Unread post by Allen Dick »

> How solid is your info about mite life expectancy?

I don't know. The study was somewhat artificial, but the best I could find. I showed charts from it sometime back over he last 105 days. I may dig it up again, but not right now. I found it reasonably convincing.

> Did the study consider the possibility that mites may behave differently in a winter cluster so as to lengthen their lifespan?

No, and that is something I wonder about. I would really like to see some studies of varroa populations over winter in cold climates.

> I also wonder how much brood rearing actually takes place in the winter in the north with bees adapted for the north.

Quite a lot, actually. Most hives have about 20 to 100 square inches of brood after the fall broodless period.

> There is also the question of where the pollen would come from for bees to raise significant brood for 2+ months in Alberta before natural pollen comes in.

They get the protein from bee bread and their own bodies AFAIK.

> In your old practice of bulk syrup feeding in the fall, your hives would fill a deep with syrup within a few days. There was not time for them to collect and store a large amount of pollen under that syrup.

Actually, I fed in stages and if they filled brood combs, there was some pollen there. Maybe not a lot, but enough to raise some brood.
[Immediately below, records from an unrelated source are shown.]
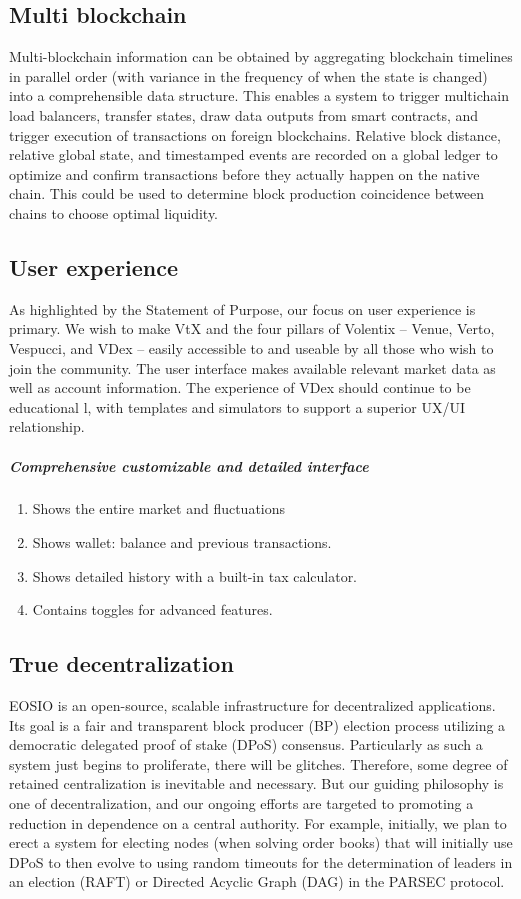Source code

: \documentclass[]{article}
\begin{document}
{\subsection{Multi blockchain}
Multi-blockchain information can be obtained by aggregating blockchain timelines in parallel order 
(with variance in the frequency of when the state is changed) into a comprehensible data structure.
This enables a system to trigger multichain load balancers, transfer states, draw data outputs from smart contracts, 
and trigger execution of transactions on foreign blockchains. 
Relative block distance, relative global state, and timestamped events are recorded on a global ledger to optimize and confirm transactions 
before they actually happen on the native chain.
This could be used to determine block production coincidence between chains to choose optimal liquidity.\cite{20}

\subsection{User experience}
As highlighted by the Statement of Purpose, our focus on user experience is primary. We wish to make VtX and the four pillars of Volentix -- Venue, Verto, Vespucci, and VDex -- easily accessible to and useable by all those who wish to join the community. The user interface makes available relevant market data as well as account information. The experience of VDex should continue to be educational l, with templates and simulators to support a superior UX/UI relationship. 
\subparagraph{Comprehensive customizable and detailed interface}
\begin{enumerate}
	\item Shows the entire market and fluctuations
	\item Shows wallet: balance and previous transactions.
	\item Shows detailed history with a built-in tax calculator.
	\item Contains toggles for advanced features.         
\end{enumerate}

\subsection{True decentralization}

EOSIO is an open-source, scalable infrastructure for decentralized applications. Its goal is a fair and transparent block producer (BP) election process utilizing a democratic delegated proof of stake (DPoS) consensus. Particularly as such a system just begins to proliferate, there will be glitches.  Therefore, some degree of retained centralization is inevitable and necessary. But our guiding philosophy is one of decentralization, and our ongoing efforts are targeted to promoting a reduction in dependence on a central authority. 
For example, initially, we plan to erect a system for electing nodes (when solving order books) that will initially use DPoS to then evolve to using random timeouts for the determination of leaders in an election (RAFT) or Directed Acyclic Graph (DAG) in the PARSEC protocol.


}
\end{document}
> Something tells me that the information I have about mite survival, winter brood rearing, and food supply, can not all be true at the same time.

There are unknowns, that is for sure.

> I agree that some mites must live longer than reported. Otherwise there would not be the spring problems we see in the colder climates. I'm not that far from you and I haven't seen much brood rearing, even in a couple of Italian hives I have until late February or early March.

How much does it take? How many have to survive?